• _Work required_
If a line in the material below has the word "defines", copy it.

↓↓↓

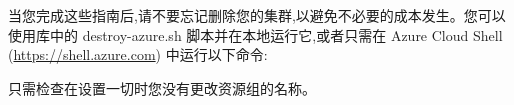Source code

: 当您完成这些指南后,请不要忘记删除您的集群,以避免不必要的成本发生。您可以使用库中的 destroy-azure.sh 脚本并在本地运行它,或者只需在 Azure Cloud Shell (\url{https://shell.azure.com}) 中运行以下命令:


只需检查在设置一切时您没有更改资源组的名称。
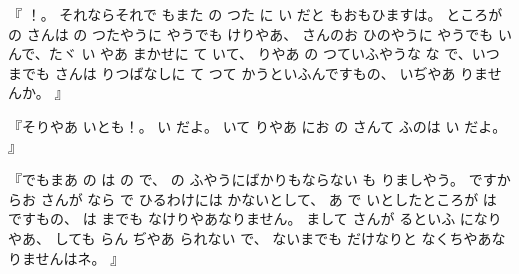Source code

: 『
！。
それならそれで
もまた
の
つた
に
い
だと
もおもひますは。
ところが
の
さんは
の
つたやうに
やうでも
けりやあ、
さんのお
ひのやうに
やうでも
いんで、たヾ
い
やあ
まかせに
て
いて、
りやあ
の
つていふやうな
な
で、いつまでも
さんは
りつばなしに
て
つて
かうといふんですもの、
いぢやあ
りませんか。
』

『そりやあ
いとも！。
い
だよ。
いて
りやあ
にお
の
さんて
ふのは
い
だよ。
』

『でもまあ
の
は
の
で、
の
ふやうにばかりもならない
も
りましやう。
ですからお
さんが
なら
で
ひるわけには
かないとして、
あ
で
いとしたところが
は
ですもの、
は
までも
なけりやあなりません。
まして
さんが
るといふ
になりやあ、
しても
らん
ぢやあ
られない
で、
ないまでも
だけなりと
なくちやあなりませんはネ。
』

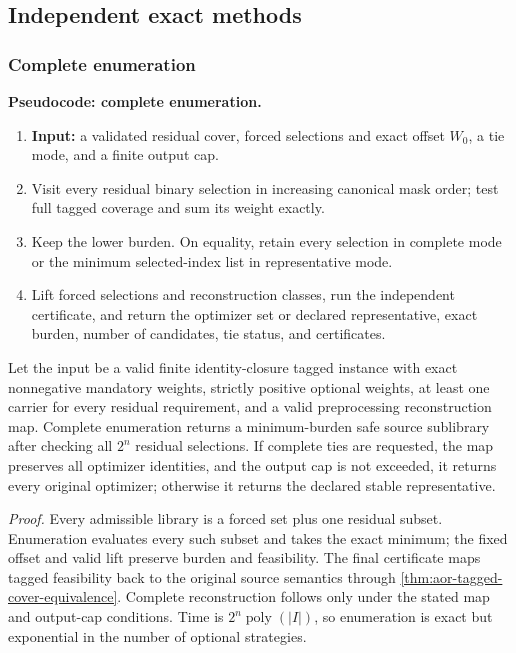 \AORAlgorithmGuaranteeTable

\subsection{Independent exact methods}
\label{subsec:aor-exact-algorithms}

\subsubsection{Complete enumeration}

\noindent\textbf{Pseudocode: complete enumeration.}
\begin{enumerate}
 \item \textbf{Input:} a validated residual cover, forced selections and
       exact offset \(W_0\), a tie mode, and a finite output cap.
 \item Visit every residual binary selection in increasing canonical mask
       order; test full tagged coverage and sum its weight exactly.
 \item Keep the lower burden.  On equality, retain every selection in complete
       mode or the minimum selected-index list in representative mode.
 \item Lift forced selections and reconstruction classes, run the independent
       certificate, and return the optimizer set or declared representative,
       exact burden, number of candidates, tie status, and certificates.
\end{enumerate}

\begin{proposition}
\label{prop:aor-complete-enumeration}
Let the input be a valid finite identity-closure tagged instance with exact
nonnegative mandatory weights, strictly positive optional weights, at least one
carrier for every residual requirement, and a valid preprocessing
reconstruction map.  Complete enumeration returns a minimum-burden safe source
sublibrary after checking all \(2^n\) residual selections.  If complete ties
are requested, the map preserves all optimizer identities, and the output cap
is not exceeded, it returns every original optimizer; otherwise it returns the
declared stable representative.
\end{proposition}

\noindent\emph{Proof.}
Every admissible library is a forced set plus one residual subset.
Enumeration evaluates every such subset and takes the exact minimum; the fixed
offset and valid lift preserve burden and feasibility.  The final certificate
maps tagged feasibility back to the original source semantics through
\cref{thm:aor-tagged-cover-equivalence}.  Complete reconstruction follows only
under the stated map and output-cap conditions.  Time is
\(2^n\operatorname{poly}(|I|)\), so enumeration is exact but exponential in
the number of optional strategies.

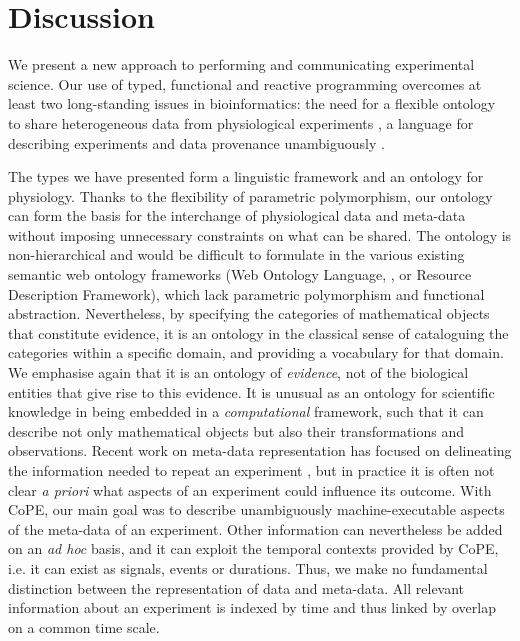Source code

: \section*{Discussion}

We present a new approach to performing and communicating experimental
science.  Our use of typed, functional and reactive programming
overcomes at least two long-standing issues in bioinformatics: the
need for a flexible ontology to share heterogeneous data from
physiological experiments \citep{Amari2002}, a language for describing
experiments and data provenance unambiguously \citep{Pool2002,
  Murray-Rust2002}.

The types we have presented form a linguistic framework and an
ontology for physiology. Thanks to the flexibility of parametric
polymorphism, our ontology can form the basis for the interchange of
physiological data and meta-data without imposing unnecessary
constraints on what can be shared. The ontology is non-hierarchical
and would be difficult to formulate in the various existing semantic
web ontology frameworks (Web Ontology Language, \citep{owlref}, or
Resource Description Framework), which lack parametric polymorphism
and functional abstraction. Nevertheless, by specifying the categories
of mathematical objects that constitute evidence, it is an ontology in
the classical sense of cataloguing the categories within a specific
domain, and providing a vocabulary for that domain. We emphasise again
that it is an ontology of \emph{evidence}, not of the biological
entities that give rise to this evidence. It is unusual as an ontology
for scientific knowledge in being embedded in a \emph{computational}
framework, such that it can describe not only mathematical objects but
also their transformations and observations. Recent work on meta-data
representation \citep{Bower2009} has focused on delineating the
information needed to repeat an experiment \citep{Taylor2007,
  Gibson2008}, but in practice it is often not clear \emph{a priori}
what aspects of an experiment could influence its outcome. With CoPE,
our main goal was to describe unambiguously machine-executable aspects
of the meta-data of an experiment. Other information can nevertheless
be added on an \emph{ad hoc} basis, and it can exploit the temporal
contexts provided by CoPE, i.e. it can exist as signals, events or
durations. Thus, we make no fundamental distinction between the
representation of data and meta-data. All relevant information about
an experiment is indexed by time and thus linked by overlap on a
common time scale.

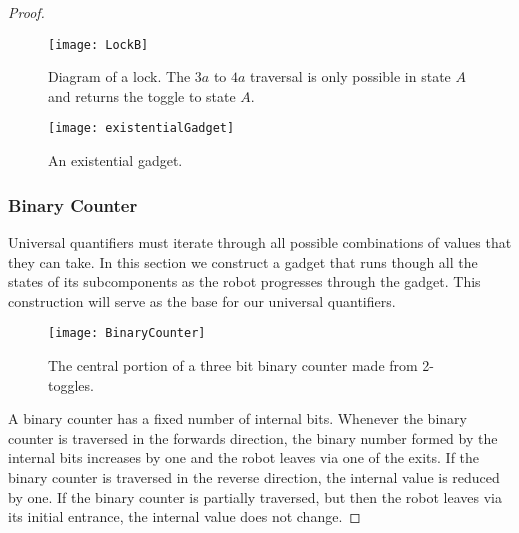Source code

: \begin{proof}
\begin{wrapfigure}{tr}{0.45\textwidth}
\vspace{-5mm}
  \centering
    \texttt{[image: LockB]}
    \caption{Diagram of a lock. The $3a$ to $4a$ traversal is only possible in state $A$ and returns the toggle to state $A$.}
    \label{fig:LockA}
\vspace{-7mm}
\end{wrapfigure}

\begin{figure}[h!]
\centering
    \texttt{[image: existentialGadget]}
    \caption{An existential gadget.} %
    \label{fig:Existential}
\end{figure}

\subsubsection{Binary Counter}
\label{sec:BinaryCounter}
Universal quantifiers must iterate through all possible combinations of values that they can take. In this section we construct a gadget that runs though all the states of its subcomponents as the robot progresses through the gadget. This construction will serve as the base for our universal quantifiers.

\begin{figure}[h!]
\centering
    \texttt{[image: BinaryCounter]}
    \caption{The central portion of a three bit binary counter made from 2-toggles.}
    \label{fig:BinaryCounter}
\end{figure}
  
A binary counter has a fixed number of internal bits.
Whenever the binary counter is traversed in the forwards direction, the binary number
formed by the internal bits increases by one and the robot leaves via one of the exits.
If the binary counter is traversed in the reverse direction, the internal value is reduced by
one. If the binary counter is partially traversed, but then the robot leaves via its initial entrance,
the internal value does not change.


\end{proof}

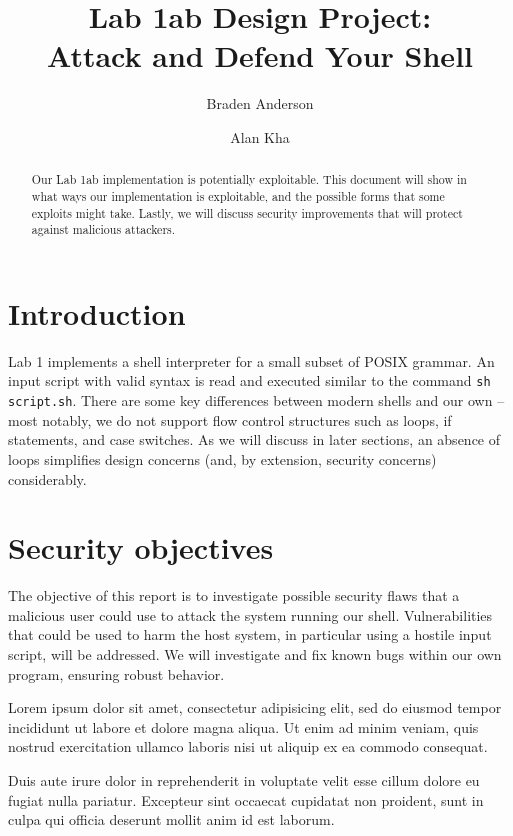 \documentclass[12pt]{article}
\begin{document}
\lstset{language=C}

\title{Lab 1ab Design Project:\\ Attack and Defend Your Shell}
\author[1]{Braden Anderson}
\author[2]{Alan Kha}

\maketitle

\begin{abstract}
Our Lab 1ab implementation is potentially exploitable. This document will show in what ways our implementation is exploitable, and the possible forms that some exploits might take. Lastly, we will discuss security improvements that will protect against malicious attackers.
\end{abstract}

\section{Introduction}
Lab 1 implements a shell interpreter for a small subset of POSIX grammar. An input script with valid syntax is read and executed similar to the command \texttt{sh script.sh}. There are some key differences between modern shells and our own -- most notably, we do not support flow control structures such as loops, if statements, and case switches. As we will discuss in later sections, an absence of loops simplifies design concerns (and, by extension, security concerns) considerably.

\section{Security objectives}
The objective of this report is to investigate possible security flaws that a malicious user could use to attack the system running our shell. Vulnerabilities that could be used to harm the host system, in particular using a hostile input script, will be addressed. We will investigate and fix known bugs within our own program, ensuring robust behavior.


Lorem ipsum dolor sit amet, consectetur adipisicing elit, sed do eiusmod tempor incididunt ut labore et dolore magna aliqua. Ut enim ad minim veniam, quis nostrud exercitation ullamco laboris nisi ut aliquip ex ea commodo consequat. 

Duis aute irure dolor in reprehenderit in voluptate velit esse cillum dolore eu fugiat nulla pariatur. Excepteur sint occaecat cupidatat non proident, sunt in culpa qui officia deserunt mollit anim id est laborum.
\end{document}
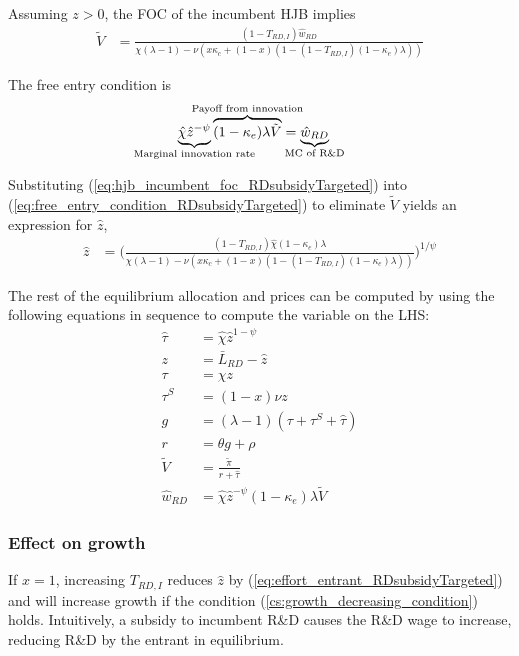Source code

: \documentclass[11pt,english]{article}
\theoremstyle{remark}
\begin{document}
Assuming $z > 0$, the FOC of the incumbent HJB implies
\begin{align}
\tilde{V} &= \frac{(1-T_{RD,I})\hat{w}_{RD}}{\chi(\lambda -1) - \nu (x\kappa_c + (1-x)(1 - (1-T_{RD,I})(1-\kappa_e)\lambda)) } \label{eq:hjb_incumbent_foc_RDsubsidyTargeted}
\end{align}

The free entry condition is
\begin{align}
\underbrace{\hat{\chi} \hat{z}^{-\psi}}_{\mathclap{\text{Marginal innovation rate}}} \overbrace{(1-\kappa_e) \lambda \tilde{V}}^{\mathclap{\text{Payoff from innovation}}} &= \underbrace{\hat{w}_{RD}}_{\mathclap{\text{MC of R\&D}}} \label{eq:free_entry_condition_RDsubsidyTargeted}
\end{align}

Substituting (\ref{eq:hjb_incumbent_foc_RDsubsidyTargeted}) into (\ref{eq:free_entry_condition_RDsubsidyTargeted}) to eliminate $\tilde{V}$ yields an expression for $\hat{z}$, 
\begin{align}
\hat{z} &= \Bigg( \frac{(1-T_{RD,I})\hat{\chi} (1-\kappa_{e}) \lambda}{\chi(\lambda -1) - \nu (x\kappa_c + (1-x)(1 - (1-T_{RD,I})(1-\kappa_e)\lambda)) } \Bigg)^{1/\psi} \label{eq:effort_entrant_RDsubsidyTargeted}
\end{align}

The rest of the equilibrium allocation and prices can be computed by using the following equations in sequence to compute the variable on the LHS:
\begin{align}
\hat{\tau} &= \hat{\chi} \hat{z}^{1-\psi} \\
z &= \bar{L}_{RD} - \hat{z} \label{eq:labor_resource_constraint_RDsubsidyTargeted}\\ 
\tau &= \chi z \\
\tau^S &= (1-x) \nu z \\
g &= (\lambda - 1) (\tau + \tau^S + \hat{\tau}) \\
r &= \theta g + \rho \\
\tilde{V} &= \frac{\tilde{\pi}}{r + \hat{\tau}} \\ 
\hat{w}_{RD} &= \hat{\chi} \hat{z}^{-\psi} (1-\kappa_e) \lambda \tilde{V} \label{eq:wage_rd_labor_RDsubsidyTargeted}
\end{align}

\subsubsection{Effect on growth}

If $x = 1$, increasing $T_{RD,I}$ reduces $\hat{z}$ by (\ref{eq:effort_entrant_RDsubsidyTargeted}) and will increase growth if the condition (\ref{cs:growth_decreasing_condition}) holds. Intuitively, a subsidy to incumbent R\&D causes the R\&D wage to increase, reducing R\&D by the entrant in equilibrium. 
\end{document}
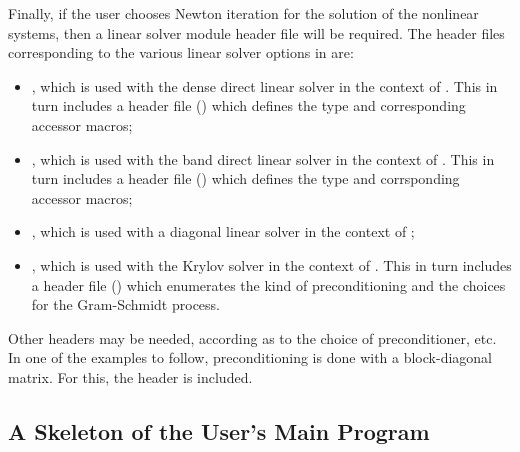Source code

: Finally, if the user chooses Newton iteration for the solution of the nonlinear systems,
then a linear solver module header file will be required. 
The header files corresponding to the various linear solver options in {\cvodes} are:
%
\begin{itemize}
\item {}, 
  which is used with the dense direct linear solver in 
  the context of {\cvodes}. This in turn includes a header file ()
  which defines the  type and corresponding accessor macros; 
\item {}, 
  which is used with the band direct linear solver in the
  context of {\cvodes}. This in turn includes a header file ()
  which defines the  type and corrsponding accessor macros;
\item {}, which is used with a diagonal linear solver in the
  context of {\cvodes};
\item {}, 
  which is used with the Krylov solver {\spgmr} in the
  context of {\cvodes}. This in turn includes a header file ()
  which enumerates the kind of preconditioning and the choices for the
  Gram-Schmidt process.
\end{itemize}

Other headers may be needed, according as to the choice of
preconditioner, etc. In one of the examples to follow, preconditioning
is done with a block-diagonal matrix. For this, the header
 is included.


\subsection{A Skeleton of the User's Main Program}\label{ss:skeleton_sim}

↑↑↑

• _Task solution_
  which defines the  type and corresponding accessor macros; 
  which defines the  type and corrsponding accessor macros;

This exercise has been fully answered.